Segment Open

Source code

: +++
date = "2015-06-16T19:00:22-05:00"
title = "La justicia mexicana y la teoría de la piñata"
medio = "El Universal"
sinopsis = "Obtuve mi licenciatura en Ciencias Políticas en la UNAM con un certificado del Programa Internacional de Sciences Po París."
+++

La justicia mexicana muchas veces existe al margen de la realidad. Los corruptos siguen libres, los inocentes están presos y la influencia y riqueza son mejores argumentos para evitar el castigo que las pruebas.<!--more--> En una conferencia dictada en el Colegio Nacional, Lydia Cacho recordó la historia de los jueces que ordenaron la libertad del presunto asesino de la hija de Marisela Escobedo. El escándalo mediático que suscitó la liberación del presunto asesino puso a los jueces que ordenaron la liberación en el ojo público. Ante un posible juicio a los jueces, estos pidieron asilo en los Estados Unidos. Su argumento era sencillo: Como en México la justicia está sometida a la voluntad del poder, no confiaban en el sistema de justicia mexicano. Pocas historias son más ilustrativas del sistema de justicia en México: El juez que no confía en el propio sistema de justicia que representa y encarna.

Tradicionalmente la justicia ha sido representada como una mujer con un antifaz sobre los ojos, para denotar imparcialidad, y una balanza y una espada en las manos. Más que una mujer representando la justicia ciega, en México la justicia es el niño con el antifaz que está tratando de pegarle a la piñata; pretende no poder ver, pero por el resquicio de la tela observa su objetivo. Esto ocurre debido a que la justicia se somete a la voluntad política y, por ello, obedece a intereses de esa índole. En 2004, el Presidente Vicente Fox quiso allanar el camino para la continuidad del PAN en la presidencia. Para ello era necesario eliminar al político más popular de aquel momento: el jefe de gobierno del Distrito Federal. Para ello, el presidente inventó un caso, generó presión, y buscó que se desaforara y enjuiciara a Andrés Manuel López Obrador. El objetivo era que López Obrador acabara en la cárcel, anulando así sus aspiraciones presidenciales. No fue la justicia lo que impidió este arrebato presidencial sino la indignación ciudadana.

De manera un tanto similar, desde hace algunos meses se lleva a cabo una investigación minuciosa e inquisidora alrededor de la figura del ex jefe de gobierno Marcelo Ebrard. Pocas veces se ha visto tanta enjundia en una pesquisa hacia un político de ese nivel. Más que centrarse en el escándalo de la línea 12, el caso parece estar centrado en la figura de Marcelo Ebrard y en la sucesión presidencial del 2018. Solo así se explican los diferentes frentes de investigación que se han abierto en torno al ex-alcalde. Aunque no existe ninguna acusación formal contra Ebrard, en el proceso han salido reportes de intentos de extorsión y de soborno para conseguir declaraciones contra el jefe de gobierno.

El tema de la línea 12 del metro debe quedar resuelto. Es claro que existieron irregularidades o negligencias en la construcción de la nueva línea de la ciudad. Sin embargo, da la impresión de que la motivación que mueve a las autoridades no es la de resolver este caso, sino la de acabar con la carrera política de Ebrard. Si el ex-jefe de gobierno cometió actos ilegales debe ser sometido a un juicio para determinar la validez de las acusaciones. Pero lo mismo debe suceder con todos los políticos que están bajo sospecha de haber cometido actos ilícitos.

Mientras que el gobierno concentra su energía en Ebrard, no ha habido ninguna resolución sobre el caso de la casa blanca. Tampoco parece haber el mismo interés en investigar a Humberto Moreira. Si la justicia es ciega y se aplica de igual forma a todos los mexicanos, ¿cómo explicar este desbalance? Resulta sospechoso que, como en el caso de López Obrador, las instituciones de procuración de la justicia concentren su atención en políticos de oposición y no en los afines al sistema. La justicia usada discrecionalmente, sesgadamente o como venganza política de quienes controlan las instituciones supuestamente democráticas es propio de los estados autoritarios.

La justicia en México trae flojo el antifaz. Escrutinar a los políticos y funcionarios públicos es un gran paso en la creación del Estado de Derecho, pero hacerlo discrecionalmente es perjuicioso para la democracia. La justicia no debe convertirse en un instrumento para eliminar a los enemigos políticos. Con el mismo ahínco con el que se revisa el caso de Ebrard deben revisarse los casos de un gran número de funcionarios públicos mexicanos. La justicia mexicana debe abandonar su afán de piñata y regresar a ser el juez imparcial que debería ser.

Segment Closed

Assignment:
Extract the full listing above without alteration.

Reply:
Source code

: +++
date = "2015-06-16T19:00:22-05:00"
title = "La justicia mexicana y la teoría de la piñata"
medio = "El Universal"
sinopsis = "Obtuve mi licenciatura en Ciencias Políticas en la UNAM con un certificado del Programa Internacional de Sciences Po París."
+++

La justicia mexicana muchas veces existe al margen de la realidad. Los corruptos siguen libres, los inocentes están presos y la influencia y riqueza son mejores argumentos para evitar el castigo que las pruebas.<!--more--> En una conferencia dictada en el Colegio Nacional, Lydia Cacho recordó la historia de los jueces que ordenaron la libertad del presunto asesino de la hija de Marisela Escobedo. El escándalo mediático que suscitó la liberación del presunto asesino puso a los jueces que ordenaron la liberación en el ojo público. Ante un posible juicio a los jueces, estos pidieron asilo en los Estados Unidos. Su argumento era sencillo: Como en México la justicia está sometida a la voluntad del poder, no confiaban en el sistema de justicia mexicano. Pocas historias son más ilustrativas del sistema de justicia en México: El juez que no confía en el propio sistema de justicia que representa y encarna.

Tradicionalmente la justicia ha sido representada como una mujer con un antifaz sobre los ojos, para denotar imparcialidad, y una balanza y una espada en las manos. Más que una mujer representando la justicia ciega, en México la justicia es el niño con el antifaz que está tratando de pegarle a la piñata; pretende no poder ver, pero por el resquicio de la tela observa su objetivo. Esto ocurre debido a que la justicia se somete a la voluntad política y, por ello, obedece a intereses de esa índole. En 2004, el Presidente Vicente Fox quiso allanar el camino para la continuidad del PAN en la presidencia. Para ello era necesario eliminar al político más popular de aquel momento: el jefe de gobierno del Distrito Federal. Para ello, el presidente inventó un caso, generó presión, y buscó que se desaforara y enjuiciara a Andrés Manuel López Obrador. El objetivo era que López Obrador acabara en la cárcel, anulando así sus aspiraciones presidenciales. No fue la justicia lo que impidió este arrebato presidencial sino la indignación ciudadana.

De manera un tanto similar, desde hace algunos meses se lleva a cabo una investigación minuciosa e inquisidora alrededor de la figura del ex jefe de gobierno Marcelo Ebrard. Pocas veces se ha visto tanta enjundia en una pesquisa hacia un político de ese nivel. Más que centrarse en el escándalo de la línea 12, el caso parece estar centrado en la figura de Marcelo Ebrard y en la sucesión presidencial del 2018. Solo así se explican los diferentes frentes de investigación que se han abierto en torno al ex-alcalde. Aunque no existe ninguna acusación formal contra Ebrard, en el proceso han salido reportes de intentos de extorsión y de soborno para conseguir declaraciones contra el jefe de gobierno.

El tema de la línea 12 del metro debe quedar resuelto. Es claro que existieron irregularidades o negligencias en la construcción de la nueva línea de la ciudad. Sin embargo, da la impresión de que la motivación que mueve a las autoridades no es la de resolver este caso, sino la de acabar con la carrera política de Ebrard. Si el ex-jefe de gobierno cometió actos ilegales debe ser sometido a un juicio para determinar la validez de las acusaciones. Pero lo mismo debe suceder con todos los políticos que están bajo sospecha de haber cometido actos ilícitos.

Mientras que el gobierno concentra su energía en Ebrard, no ha habido ninguna resolución sobre el caso de la casa blanca. Tampoco parece haber el mismo interés en investigar a Humberto Moreira. Si la justicia es ciega y se aplica de igual forma a todos los mexicanos, ¿cómo explicar este desbalance? Resulta sospechoso que, como en el caso de López Obrador, las instituciones de procuración de la justicia concentren su atención en políticos de oposición y no en los afines al sistema. La justicia usada discrecionalmente, sesgadamente o como venganza política de quienes controlan las instituciones supuestamente democráticas es propio de los estados autoritarios.

La justicia en México trae flojo el antifaz. Escrutinar a los políticos y funcionarios públicos es un gran paso en la creación del Estado de Derecho, pero hacerlo discrecionalmente es perjuicioso para la democracia. La justicia no debe convertirse en un instrumento para eliminar a los enemigos políticos. Con el mismo ahínco con el que se revisa el caso de Ebrard deben revisarse los casos de un gran número de funcionarios públicos mexicanos. La justicia mexicana debe abandonar su afán de piñata y regresar a ser el juez imparcial que debería ser.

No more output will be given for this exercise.